**Prompt**
Restate word for word the lines of the entries below, starting with the line that holds "Payments Table" and ending with the line that holds "Dark Navy (for text accents): #1D3557", and no others.

**Exercise inputs**
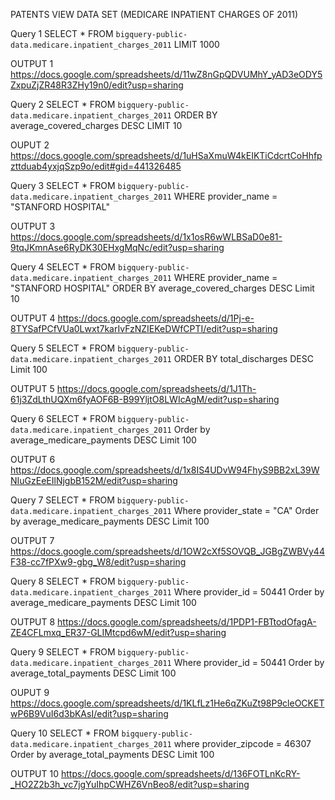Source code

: PATENTS VIEW DATA SET (MEDICARE INPATIENT CHARGES OF 2011)

Query 1
SELECT * 
FROM `bigquery-public-data.medicare.inpatient_charges_2011` 
LIMIT 1000

OUTPUT 1
https://docs.google.com/spreadsheets/d/11wZ8nGpQDVUMhY_yAD3eODY5ZxpuZjZR48R3ZHy19n0/edit?usp=sharing

Query 2
SELECT *
FROM `bigquery-public-data.medicare.inpatient_charges_2011` 
ORDER BY average_covered_charges DESC
LIMIT 10

OUPUT 2
https://docs.google.com/spreadsheets/d/1uHSaXmuW4kEIKTiCdcrtCoHhfpzttduab4yxjqSzp9o/edit#gid=441326485

Query 3
SELECT * 
FROM `bigquery-public-data.medicare.inpatient_charges_2011` 
WHERE provider_name = "STANFORD HOSPITAL"

OUTPUT 3
https://docs.google.com/spreadsheets/d/1x1osR6wWLBSaD0e81-9tqJKmnAse6RyDK30EHxgMqNc/edit?usp=sharing

Query 4
SELECT * 
FROM `bigquery-public-data.medicare.inpatient_charges_2011` 
WHERE provider_name = "STANFORD HOSPITAL"
ORDER BY average_covered_charges DESC
Limit 10

OUTPUT 4
https://docs.google.com/spreadsheets/d/1Pj-e-8TYSafPCfVUa0Lwxt7karIvFzNZIEKeDWfCPTI/edit?usp=sharing

Query 5
SELECT * 
FROM `bigquery-public-data.medicare.inpatient_charges_2011` 
ORDER BY total_discharges DESC
Limit 100

OUTPUT 5
https://docs.google.com/spreadsheets/d/1J1Th-61j3ZdLthUQXm6fyAOF6B-B99YljtO8LWIcAgM/edit?usp=sharing

Query 6
SELECT * 
FROM `bigquery-public-data.medicare.inpatient_charges_2011` 
Order by average_medicare_payments DESC
Limit 100

OUTPUT 6
https://docs.google.com/spreadsheets/d/1x8IS4UDvW94FhyS9BB2xL39WNIuGzEeEIlNjgbB152M/edit?usp=sharing

Query 7
SELECT * 
FROM `bigquery-public-data.medicare.inpatient_charges_2011` 
Where provider_state = "CA"
Order by average_medicare_payments DESC
Limit 100

OUTPUT 7
https://docs.google.com/spreadsheets/d/1OW2cXf5SOVQB_JGBgZWBVy44F38-cc7fPXw9-gbg_W8/edit?usp=sharing

Query 8
SELECT * 
FROM `bigquery-public-data.medicare.inpatient_charges_2011` 
Where provider_id = 50441
Order by average_medicare_payments DESC
Limit 100

OUTPUT 8
https://docs.google.com/spreadsheets/d/1PDP1-FBTtodOfagA-ZE4CFLmxq_ER37-GLIMtcpd6wM/edit?usp=sharing

Query 9
SELECT * 
FROM `bigquery-public-data.medicare.inpatient_charges_2011` 
Where provider_id = 50441
Order by average_total_payments DESC
Limit 100

OUPUT 9
https://docs.google.com/spreadsheets/d/1KLfLz1He6qZKuZt98P9cleOCKETwP6B9VuI6d3bKAsI/edit?usp=sharing

Query 10
SELECT *
FROM `bigquery-public-data.medicare.inpatient_charges_2011` 
where provider_zipcode = 46307
Order by average_total_payments DESC
Limit 100

OUTPUT 10
https://docs.google.com/spreadsheets/d/136FOTLnKcRY-_HO2Z2b3h_vc7jgYuIhpCWHZ6VnBeo8/edit?usp=sharing
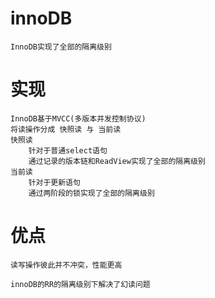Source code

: 
# innoDB
 
    InnoDB实现了全部的隔离级别
    
# 实现
        
    InnoDB基于MVCC(多版本并发控制协议) 
    将读操作分成 快照读 与 当前读
    快照读
        针对于普通select语句
        通过记录的版本链和ReadView实现了全部的隔离级别
    当前读
        针对于更新语句
        通过两阶段的锁实现了全部的隔离级别
     
         
    
# 优点

    读写操作彼此并不冲突，性能更高  

    innoDB的RR的隔离级别下解决了幻读问题

    

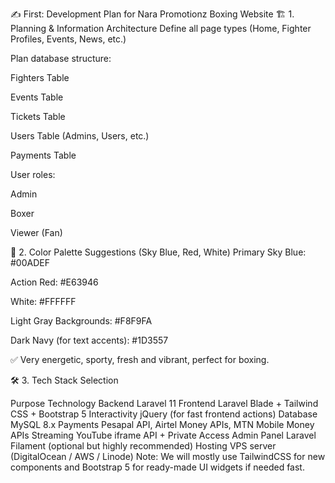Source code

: ✍️ First: Development Plan for Nara Promotionz Boxing Website
🏗️ 1. Planning & Information Architecture
Define all page types (Home, Fighter Profiles, Events, News, etc.)

Plan database structure:

Fighters Table

Events Table

Tickets Table

Users Table (Admins, Users, etc.)

Payments Table

User roles:

Admin

Boxer

Viewer (Fan)

🎨 2. Color Palette Suggestions (Sky Blue, Red, White)
Primary Sky Blue: #00ADEF

Action Red: #E63946

White: #FFFFFF

Light Gray Backgrounds: #F8F9FA

Dark Navy (for text accents): #1D3557

✅ Very energetic, sporty, fresh and vibrant, perfect for boxing.

🛠️ 3. Tech Stack Selection

Purpose	Technology
Backend	Laravel 11
Frontend	Laravel Blade + Tailwind CSS + Bootstrap 5
Interactivity	jQuery (for fast frontend actions)
Database	MySQL 8.x
Payments	Pesapal API, Airtel Money APIs, MTN Mobile Money APIs
Streaming	YouTube iframe API + Private Access
Admin Panel	Laravel Filament (optional but highly recommended)
Hosting	VPS server (DigitalOcean / AWS / Linode)
Note:
We will mostly use TailwindCSS for new components and Bootstrap 5 for ready-made UI widgets if needed fast.

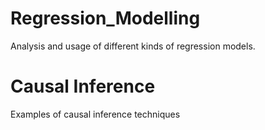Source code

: # Regression_Modelling
Analysis and usage of different kinds of regression models. 
# Causal Inference 
Examples of causal inference techniques
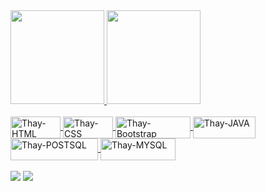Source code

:  <div>
  <a href="https://github.com/thaydizero">
  <img height="150em" src="https://github-readme-stats.vercel.app/api?username=thaydizero&show_icons=true&theme=dark&include_all_commits=true&count_private=true"/>
  <img height="150em" src="https://github-readme-stats.vercel.app/api/top-langs/?username=thaydizero&layout=compact&langs_count=7&theme=dark"/>
</div>
<div style="display: inline_block"><br>
  <img align="center" alt="Thay-HTML" height="35" width="80" src="https://img.shields.io/badge/HTML-E34F26?style=for-the-badge&logo=html5&logoColor=white">
  <img align="center" alt="Thay-CSS" height="35" width="80" src="https://img.shields.io/badge/CSS-239120?&style=for-the-badge&logo=css3&logoColor=white">
  <img align="center" alt="Thay-Bootstrap" height="35" width="120" src="https://img.shields.io/badge/Bootstrap-563D7C?style=for-the-badge&logo=bootstrap&logoColor=white">
  <img align="center" alt="Thay-JAVA" height="35" width="100" src="https://img.shields.io/badge/Java-ED8B00?style=for-the-badge&logo=java&logoColor=white">
  <img align="center" alt="Thay-POSTSQL" height="35" width="140" src="https://img.shields.io/badge/PostgreSQL-0095D5?style=for-the-badge&logo=postgresql&logoColor=white">
  <img align="center" alt="Thay-MYSQL" height="35" width="120" src="https://img.shields.io/badge/MySQL-00000F?style=for-the-badge&logo=mysql&logoColor=white">
</div>
  
<br>
<div> 
  <a href="https://www.instagram.com/thaydizero/" target="_blank"><img src="https://img.shields.io/badge/-Instagram-DD0031?style=for-the-badge&logo=instagram&logoColor=white" target="_blank"></a>
  <a href="https://www.linkedin.com/in/thais-dizero/" target="_blank"><img src="https://img.shields.io/badge/-LinkedIn-%230077B5?style=for-the-badge&logo=linkedin&logoColor=white" target="_blank"></a> 

</div>
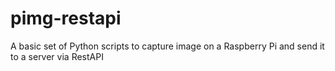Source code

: # pimg-restapi
A basic set of Python scripts to capture image on a Raspberry Pi and send it to a server via RestAPI
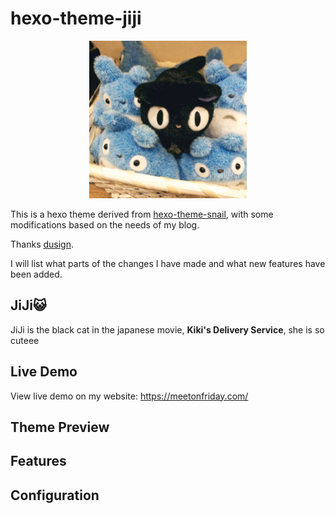 # hexo-theme-jiji
<p align="center"><img src="imgs/repo-header-img.jpg" width="50%"></p>

This is a hexo theme derived from [hexo-theme-snail](https://github.com/dusign/hexo-theme-snail), with some modifications based on the needs of my blog.

Thanks [dusign](https://github.com/dusign).

I will list what parts of the changes I have made and what new features have been added.

## JiJi:smiley_cat:

JiJi is the black cat in the japanese movie, **Kiki's Delivery Service**, she is so cuteee

## Live Demo
View live demo on my website: https://meetonfriday.com/

## Theme Preview

## Features

## Configuration
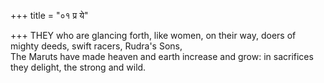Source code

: +++
title = "०१ प्र ये"

+++
THEY who are glancing forth, like women, on their way, doers of mighty deeds, swift racers, Rudra's Sons,  
     The Maruts have made heaven and earth increase and grow: in sacrifices they delight, the strong and wild.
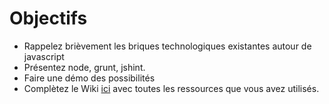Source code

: Objectifs
=========

- Rappelez brièvement les briques technologiques existantes autour de javascript
- Présentez node, grunt, jshint. 
- Faire une démo des possibilités
- Complètez le Wiki  [ici](https://github.com/ISTICUniversityOfRennes1/TAACours6WebEngineering/wiki/_pages) avec toutes les ressources que vous avez utilisés. 

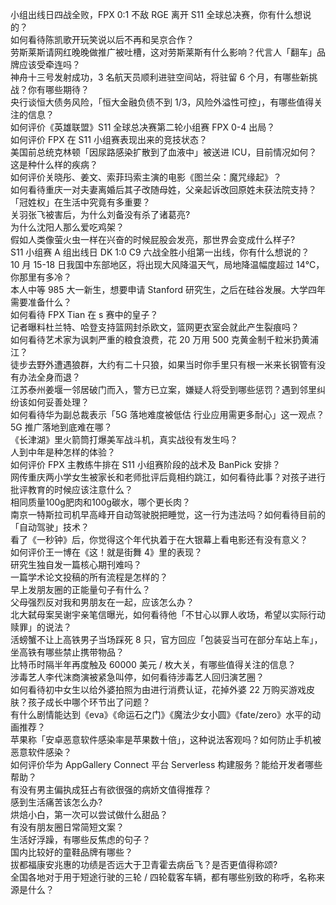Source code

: 小组出线日四战全败，FPX 0:1 不敌 RGE 离开 S11 全球总决赛，你有什么想说的？  
如何看待陈凯歌开玩笑说以后不再和吴京合作？  
劳斯莱斯请网红晚晚做推广被吐槽，这对劳斯莱斯有什么影响？代言人「翻车」品牌应该受牵连吗？  
神舟十三号发射成功，3 名航天员顺利进驻空间站，将驻留 6 个月，有哪些新挑战？你有哪些期待？  
央行谈恒大债务风险，「恒大金融负债不到 1/3，风险外溢性可控」，有哪些值得关注的信息？  
如何评价《英雄联盟》S11 全球总决赛第二轮小组赛 FPX 0-4 出局？  
如何评价 FPX 在 S11 小组赛表现出来的竞技状态？  
美国前总统克林顿「因尿路感染扩散到了血液中」被送进 ICU，目前情况如何？这是种什么样的疾病？  
如何评价关晓彤、姜文、索菲玛索主演的电影《图兰朵：魔咒缘起》？  
如何看待重庆一对夫妻离婚后其子改随母姓，父亲起诉改回原姓未获法院支持？「冠姓权」在生活中究竟有多重要？  
关羽张飞被害后，为什么刘备没有杀了诸葛亮?  
为什么沈阳人那么爱吃鸡架？  
假如人类像萤火虫一样在兴奋的时候屁股会发亮，那世界会变成什么样子?  
S11 小组赛 A 组出线日 DK 1:0 C9 六战全胜小组第一出线，你有什么想说的？  
10 月 15-18 日我国中东部地区，将出现大风降温天气，局地降温幅度超过 14℃，你那里有多冷？  
本人中等 985 大一新生，想要申请 Stanford 研究生，之后在硅谷发展。大学四年需要准备什么？  
如何看待 FPX Tian 在 s 赛中的皇子？  
记者曝料杜兰特、哈登支持篮网封杀欧文，篮网更衣室会就此产生裂痕吗？  
如何看待艺术家为讽刺严重的粮食浪费，花 20 万用 500 克黄金制千粒米扔黄浦江？  
徒步去野外遭遇狼群，大约有二十只狼，如果当时你手里只有根一米来长钢管有没有办法全身而退？  
江苏泰州姜堰一邻居破门而入，警方已立案，嫌疑人将受到哪些惩罚？遇到邻里纠纷该如何妥善处理？  
如何看待华为副总裁表示「5G 落地难度被低估 行业应用需更多耐心」这一观点？5G 推广落地到底难在哪？  
《长津湖》里火箭筒打爆美军战斗机，真实战役有发生吗？  
人到中年是种怎样的体验？  
如何评价 FPX 主教练牛排在 S11 小组赛阶段的战术及 BanPick 安排？  
网传重庆两小学女生被家长和老师批评后竟相约跳江，如何看待此事？对孩子进行批评教育的时候应该注意什么？  
相同质量100g肥肉和100g碳水，哪个更长肉？  
南京一特斯拉司机早高峰开自动驾驶脱把睡觉，这一行为违法吗？如何看待目前的「自动驾驶」技术？  
看了《一秒钟》后，你觉得这个年代执着于在大银幕上看电影还有没有意义？  
如何评价王一博在《这！就是街舞 4》里的表现？  
研究生独自发一篇核心期刊难吗？  
一篇学术论文投稿的所有流程是怎样的？  
早上发朋友圈的正能量句子有什么？  
父母强烈反对我和男朋友在一起，应该怎么办？  
北大弑母案吴谢宇亲笔信曝光，如何看待他「不甘心以罪人收场，希望以实际行动赎罪」的说法？  
活螃蟹不让上高铁男子当场踩死 8 只，官方回应「包装妥当可在部分车站上车」，坐高铁有哪些禁止携带物品？  
比特币时隔半年再度触及 60000 美元 / 枚大关，有哪些值得关注的信息？  
涉毒艺人李代沫商演被紧急叫停，如何看待涉毒艺人回归演艺圈？  
如何看待初中女生以给外婆拍照为由进行消费认证，花掉外婆 22 万购买游戏皮肤？孩子成长中哪个环节出了问题？  
有什么剧情能达到《eva》《命运石之门》《魔法少女小圆》《fate/zero》水平的动画推荐？  
苹果称「安卓恶意软件感染率是苹果数十倍」，这种说法客观吗？如何防止手机被恶意软件感染？  
如何评价华为 AppGallery Connect 平台 Serverless 构建服务？能给开发者哪些帮助？  
有没有男主偏执成狂占有欲很强的病娇文值得推荐？  
感到生活痛苦该怎么办?  
烘焙小白，第一次可以尝试做什么甜品？  
有没有朋友圈日常简短文案？  
生活好浮躁，有哪些反焦虑的句子？  
国内比较好的童鞋品牌有哪些？  
拔都福康安兆惠的功绩是否远大于卫青霍去病岳飞？是否更值得称颂?  
全国各地对于用于短途行驶的三轮 / 四轮载客车辆，都有哪些别致的称呼，名称来源是什么？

**Response area**
Payments Table

User roles:

Admin

Boxer

Viewer (Fan)

🎨 2. Color Palette Suggestions (Sky Blue, Red, White)
Primary Sky Blue: #00ADEF

Action Red: #E63946

White: #FFFFFF

Light Gray Backgrounds: #F8F9FA

Dark Navy (for text accents): #1D3557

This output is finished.